Doubling his troubles, and his cash dividing.”
As it is, he is obliged to stigmatise her in language which could only be reported by an extensive use of blanks.
THE GREAT LODGING HOUSE
Abstaining from taking part in this domestic difference, we pass on to a great lodging-house in the neighbourhood of Ratcliff-highway.
The ground floor is occupied by 40 or 50 men who are smoking their pipes or cooking their supper.
Thursday is, it should be remarked, rather too near the end of the week to admit of the repast being very luxurious. Those men that earn regular wages generally have them paid on Friday or Saturday, and on those days they will bargain with the butcher for some “stickings,” or will even give a shilling for a pound of steak. But this style of living cannot be kept up throughout the week, and we saw little but bread and tea in course of consumption on the occasion of our visit.
All round the room are lockers for clothes and other property. You may hire one of these lockers for 5d.. and have 4d. of that sum returned on giving back the key. This seems at first rather an elaborate way of paying a penny; but, of course, it is meant to prevent the loss or the theft of the key.
THE BEDS EXAMINED
For a bed 3d. has to be paid, and we ascend into a big room for single men, which contains 23 beds. It has been newly whitewashed – every bedroom in a lodging-house under inspection is whitewashed in April and October – and appears pretty clean.
The sergeant turns down a counterpane, and, as far as can be seen, no small game are to be found in this covert.
The sheets are dingy, as might be expected from the occupations of the people who tenant them and their imperfect appreciation of the virtues of soap and water; and, considering, too, that these sheets have always to serve for a fortnight, and, frequently, it was admitted, for a month, there was nothing to shock one; and the ventilation was so good that an old gentleman in spectacles who was reading in bed in the middle of the room complained of the draught, and ex- pressed his decided preference for breathing air warmed in other people’s lungs rather than that coming direct from the winds of heaven.
THE MARRIED QUARTERS
From this we went to the quarters of the married people, each pair of whom were in a sort of box something like the high pews in vogue before the days of ecclesiastical restorations, the sides being carried up to the height of seven feet or so, but admitting a free current of air to pass over them.

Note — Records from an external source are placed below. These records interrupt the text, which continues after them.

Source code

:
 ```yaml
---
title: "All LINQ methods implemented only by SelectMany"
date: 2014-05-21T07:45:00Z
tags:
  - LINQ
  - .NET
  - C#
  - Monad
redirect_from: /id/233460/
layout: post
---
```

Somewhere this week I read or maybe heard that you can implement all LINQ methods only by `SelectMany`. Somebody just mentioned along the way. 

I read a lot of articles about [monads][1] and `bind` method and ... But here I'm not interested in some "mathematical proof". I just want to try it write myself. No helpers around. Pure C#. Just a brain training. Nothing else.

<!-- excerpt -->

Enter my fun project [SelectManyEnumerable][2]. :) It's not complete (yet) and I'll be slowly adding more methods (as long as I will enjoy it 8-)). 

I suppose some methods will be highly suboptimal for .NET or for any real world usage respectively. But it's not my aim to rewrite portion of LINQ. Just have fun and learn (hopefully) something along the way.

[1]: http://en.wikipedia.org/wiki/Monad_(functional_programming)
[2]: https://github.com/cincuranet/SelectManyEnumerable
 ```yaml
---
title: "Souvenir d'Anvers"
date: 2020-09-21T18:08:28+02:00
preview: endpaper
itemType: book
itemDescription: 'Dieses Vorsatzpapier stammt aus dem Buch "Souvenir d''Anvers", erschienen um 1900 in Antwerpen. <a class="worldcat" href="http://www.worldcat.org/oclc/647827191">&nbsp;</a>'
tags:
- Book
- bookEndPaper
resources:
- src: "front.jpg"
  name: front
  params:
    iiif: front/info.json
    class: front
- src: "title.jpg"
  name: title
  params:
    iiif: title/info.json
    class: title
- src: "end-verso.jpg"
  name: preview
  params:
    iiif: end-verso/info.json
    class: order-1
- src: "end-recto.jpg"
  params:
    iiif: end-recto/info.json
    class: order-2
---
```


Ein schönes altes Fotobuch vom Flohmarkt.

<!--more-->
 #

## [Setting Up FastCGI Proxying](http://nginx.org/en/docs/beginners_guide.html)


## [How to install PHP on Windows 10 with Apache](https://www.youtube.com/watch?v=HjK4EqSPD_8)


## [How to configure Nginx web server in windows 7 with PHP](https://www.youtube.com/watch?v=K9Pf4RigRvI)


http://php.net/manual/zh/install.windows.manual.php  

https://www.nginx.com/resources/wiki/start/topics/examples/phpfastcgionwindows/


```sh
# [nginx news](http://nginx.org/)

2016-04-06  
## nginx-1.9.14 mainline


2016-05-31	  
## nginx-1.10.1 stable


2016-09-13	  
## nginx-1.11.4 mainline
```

For each of these boxes a charge of 6d. a night is made, and the use of fire and of hot water ad libitum, in the kitchen below, is thrown into the bargain.
LODGERS OF EVERY CLASS
The lodgers in this house are of almost every class.
That old man, without shirt or coat, and stretching bare arms through his waistcoat as he deals greasy cards on the table, is a general “cadger,” doing a day’s work at the docks occasionally, but not very often.

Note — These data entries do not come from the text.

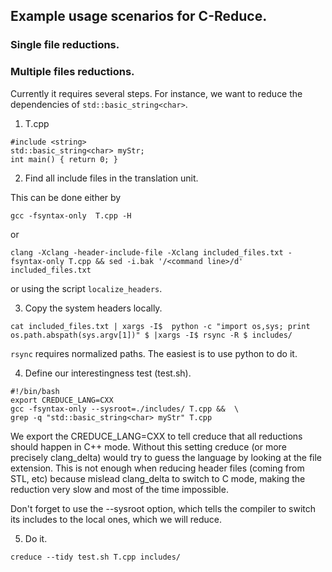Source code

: ## Example usage scenarios for C-Reduce.

### Single file reductions.

### Multiple files reductions.

Currently it requires several steps. For instance, we want to reduce the
dependencies of `std::basic_string<char>`.

1. T.cpp

```
#include <string>
std::basic_string<char> myStr;
int main() { return 0; }
```

2. Find all include files in the translation unit.

This can be done either by
```
gcc -fsyntax-only  T.cpp -H
```
or
```
clang -Xclang -header-include-file -Xclang included_files.txt -fsyntax-only T.cpp && sed -i.bak '/<command line>/d' included_files.txt
```

or using the script `localize_headers`.

3. Copy the system headers locally.
```
cat included_files.txt | xargs -I$  python -c "import os,sys; print os.path.abspath(sys.argv[1])" $ |xargs -I$ rsync -R $ includes/
```

`rsync` requires normalized paths. The easiest is to use python to do it.

4. Define our interestingness test (test.sh).

```
#!/bin/bash
export CREDUCE_LANG=CXX
gcc -fsyntax-only --sysroot=./includes/ T.cpp &&  \
grep -q "std::basic_string<char> myStr" T.cpp
```

We export the CREDUCE_LANG=CXX to tell creduce that all reductions should happen
in C++ mode. Without this setting creduce (or more precisely clang_delta) would
try to guess the language by looking at the file extension. This is not enough
when reducing header files (coming from STL, etc) because mislead clang_delta to
switch to C mode, making the reduction very slow and most of the time impossible.

Don't forget to use the --sysroot option, which tells the compiler to switch its
includes to the local ones, which we will reduce.

5. Do it.

```
creduce --tidy test.sh T.cpp includes/
```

He is playing at “twenty-fives,” the favourite card game of these people.
That stripling with a ferret-like face has been “in trouble” once or twice, but earns a pretty regular living now as a “long-shore” man.
As for the burly man in the corner who is cracking jokes to an admiring party round him, nobody knows how he keeps himself. He has had plenty of ups and downs, and just now is the time for the downs, but he evidently bears his misfortunes cheerily.
Numbers of the company are known to our guides, not, for the most part, as guilty of any grave crime, but possibly as having upon one or two occasions in their lives transgressed the limit which separates the “drunk” from the “drunk and disorderly.”